Collaboration in the Holocaust: Crimes of the Local Police in Belorussia and Ukraine, 1941-44 FROM THE PUBLISHER
According to German book-keeping, more than a million Jews were shot by Himmler's police forces and their local collaborators in the east. Martin Dean's new book examines the participation of local Belorussian and Ukrainian police in this crime.. "Who were these people and what were their motives? Many of 'Hitler's willing executioners' were in fact local volunteers from within these small rural communities. Their motives included greed, ambition and anti-communism as well as hatred of the Jews.
FROM THE CRITICS
Library Journal
Dean, a research fellow at the U.S. Holocaust Museum, has mined numerous archival sources to reconstruct the number, activities, and postwar fate of Nazi collaborators in the Ukraine and Belarus. Hundreds of thousands of civilians, especially Jews, were tortured and killed by these Nazi auxiliaries.

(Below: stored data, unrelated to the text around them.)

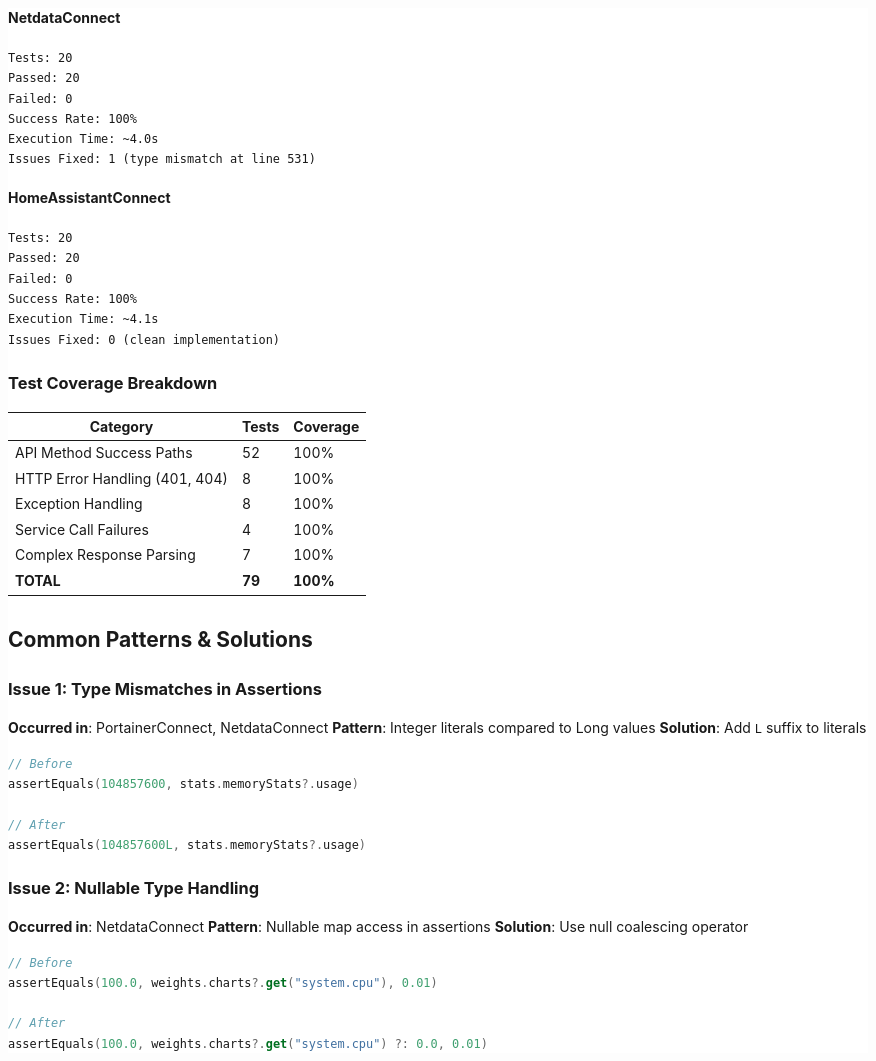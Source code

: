 #### NetdataConnect
```
Tests: 20
Passed: 20
Failed: 0
Success Rate: 100%
Execution Time: ~4.0s
Issues Fixed: 1 (type mismatch at line 531)
```

#### HomeAssistantConnect
```
Tests: 20
Passed: 20
Failed: 0
Success Rate: 100%
Execution Time: ~4.1s
Issues Fixed: 0 (clean implementation)
```

### Test Coverage Breakdown

| Category | Tests | Coverage |
|----------|-------|----------|
| API Method Success Paths | 52 | 100% |
| HTTP Error Handling (401, 404) | 8 | 100% |
| Exception Handling | 8 | 100% |
| Service Call Failures | 4 | 100% |
| Complex Response Parsing | 7 | 100% |
| **TOTAL** | **79** | **100%** |

## Common Patterns & Solutions

### Issue 1: Type Mismatches in Assertions
**Occurred in**: PortainerConnect, NetdataConnect
**Pattern**: Integer literals compared to Long values
**Solution**: Add `L` suffix to literals
```kotlin
// Before
assertEquals(104857600, stats.memoryStats?.usage)

// After
assertEquals(104857600L, stats.memoryStats?.usage)
```

### Issue 2: Nullable Type Handling
**Occurred in**: NetdataConnect
**Pattern**: Nullable map access in assertions
**Solution**: Use null coalescing operator
```kotlin
// Before
assertEquals(100.0, weights.charts?.get("system.cpu"), 0.01)

// After
assertEquals(100.0, weights.charts?.get("system.cpu") ?: 0.0, 0.01)
```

Why, then, have the specific details of this story gone untold until now? Dean argues that the Cold War made it politically expedient for the Allies to forget wartime collaboration, while postwar Soviet historiography covered up the extent of the collaboration in order to paint a picture of a unified Soviet people fighting the Nazis. An impressive amount of research backs up sound conclusions. Recommended for larger public libraries, specialized collections, and research libraries.--Frederic Krome, Jacob Rader Marcus Ctr. of the American Jewish Archives, Cincinnati Copyright 1999 Cahners Business Information.
Booknews
It is a commonly known fact that local police assisted the Nazis in murdering the Jews in their communities. Dean, an Applied Research Scholar at the Center for Advanced Holocaust Studies, United States Holocaust Memorial Museum, Washington, DC moves beyond this basic fact to examine who these people were and what could have motivated them to kill their neighbors, often within earshot of their own homes. He notes that factors such as greed, anti-communism, and anti-Semitism were the main reasons these local volunteers collaborated in the Nazi genocide. Annotation c. Book News, Inc., Portland, OR (booknews.com)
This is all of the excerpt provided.